Als Alternative zu unsicheren Fluchtrouten wird viel über Resettlement-Programme diskutiert, also die geordnete legale Ausreise über den Flughafen von Kabul und Unterbringung in einem Aufnahmeland. Auch da gibt es aber kaum positive Signale aus Europa.
Eigentlich ist eine Luftbrücke die einzige Möglichkeit für sehr viele Menschen. Denn aus vielen geographischen und historischen Fluchtkontexten wissen wir, dass in so einer akuten Gefahrensituation die Nachfrage nach Schlepperei steigt. Was dazu führt - es ist ein Markt wie jeder andere - dass die Preise in die Höhe gehen. Wir haben mal die Kosten für eine Flucht aus Syrien erhoben. Da haben die Menschen im Durchschnitt ein Jahreseinkommen für den Weg von Damaskus nach Wien bezahlt.
Aus Afghanistan wird das eine noch höhere Summe sein, weil der Weg wesentlich weiter und teilweise auch gefährlicher ist mit den vielen Transitaufenthalten. Weil es aber kaum legale Fluchtmöglichkeiten gibt, provozieren wir eine Form der ökonomischen Auslese. Die Ärmsten der Armen im Land, und der Großteil der Bevölkerung ist sehr arm, kann sich eine Flucht mittels Schlepperei nicht leisten, und es fehlt derzeit an gangbaren Alternativen.
Die Menschen sind damit Gefangene der Taliban im eigenen Land, und das vermutlich auf unabsehbare Zeit.
Ja. Und die jetzige Situation ist auch ein idealer Nährboden für antiwestliche Ressentiments, die die Taliban ganz bewusst und ganz stark streuen. Die afghanische Zivilbevölkerung fühlt sich im Stich gelassen. Die Art und Weise, wie die Truppen der USA und ihrer Verbündeten abgezogen sind, war in keinster Weise koordiniert, es wurde nicht auf die Sicherheit der Ortskräfte geschaut.
Nun wäre der Westen gut beraten, zumindest bei der humanitären Hilfe, sich sehr großzügig und rasch und akut helfend zu zeigen. Hilfe vor Ort ist ja tatsächlich möglich, indem NGOs dort weiter tätig sind und die Nachbarländer unterstützt werden. Darüber hinaus, das liegt im westlichen Eigennutz, sollten Menschen weiter per Luftbrücke aus dem Flughafen von Kabul oder anderen afghanischen Flughäfen rausgeflogen, evakuiert und resettlet werden.
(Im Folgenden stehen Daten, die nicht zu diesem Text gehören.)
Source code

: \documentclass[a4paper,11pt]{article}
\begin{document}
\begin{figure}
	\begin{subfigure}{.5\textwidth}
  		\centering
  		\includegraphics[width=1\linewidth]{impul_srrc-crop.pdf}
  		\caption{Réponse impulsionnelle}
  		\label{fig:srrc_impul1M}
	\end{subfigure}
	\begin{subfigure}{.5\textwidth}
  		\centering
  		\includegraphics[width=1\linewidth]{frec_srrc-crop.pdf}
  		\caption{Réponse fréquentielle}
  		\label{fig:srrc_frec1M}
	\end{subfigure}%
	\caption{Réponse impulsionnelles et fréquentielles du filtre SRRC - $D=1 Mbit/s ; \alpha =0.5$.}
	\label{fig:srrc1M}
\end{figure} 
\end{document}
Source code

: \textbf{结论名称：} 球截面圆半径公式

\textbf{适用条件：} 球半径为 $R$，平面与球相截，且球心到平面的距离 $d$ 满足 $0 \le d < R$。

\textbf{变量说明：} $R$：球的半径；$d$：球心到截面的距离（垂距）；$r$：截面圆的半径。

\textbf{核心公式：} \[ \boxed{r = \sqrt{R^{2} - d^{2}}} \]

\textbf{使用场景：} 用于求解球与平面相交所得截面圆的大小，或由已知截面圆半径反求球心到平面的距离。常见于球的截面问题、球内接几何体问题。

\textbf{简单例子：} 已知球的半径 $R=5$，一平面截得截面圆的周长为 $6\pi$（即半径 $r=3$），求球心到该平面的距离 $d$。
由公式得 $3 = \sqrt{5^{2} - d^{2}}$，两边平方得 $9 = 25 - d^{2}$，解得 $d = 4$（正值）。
Sonst verstärken sich die antiwestlichen Gefühle immer weiter.
Die Menschen haben auch langfristig das Vertrauen in den Westen verloren. Damit, glaube ich, kreiert man schon die nächste globale Krise, und genau das sollte natürlich nicht der Fall sein.
Peter
Das ist ein kleines Zeitfenster, um eine Situation, die schlimm genug ist, nicht noch schlimmer werden zu lassen. Gibt es einen Hoffnungsschimmer?
Auf europäischer Ebene ist eine Einigung aller 27 Mitgliedstaaten, Menschen aufzunehmen, relativ utopisch, um ehrlich zu sein. Was ich aber schon denke ist, dass sich eine Art Koalition der Willigen formiert. Das zeichnet sich bereits ab. Interessanterweise geht hier Osteuropa sehr positiv voran. Tschechien, die Slowakei und sogar Polen nehmen über die Luftbrücke ein kleines Kontingent afghanischer Familien auf. Auch Länder wie Albanien oder Uganda haben auf Bestreben der USA hin zugesagt, zumindest temporär Menschen aufzunehmen, die dann später in die USA resettlet werden sollen.
Im Kleinen tut sich also schon etwas. Die Anzahl der Menschen, die in Sicherheit gebracht werden, ist natürlich nur ein Tropfen auf dem heißen Stein. Es bräuchte viel mehr, aber für jeden Einzelnen, für jede Einzelne, die gerettet wird, ist das eine gute Nachricht, und ich glaube da kann der Weg ansetzen.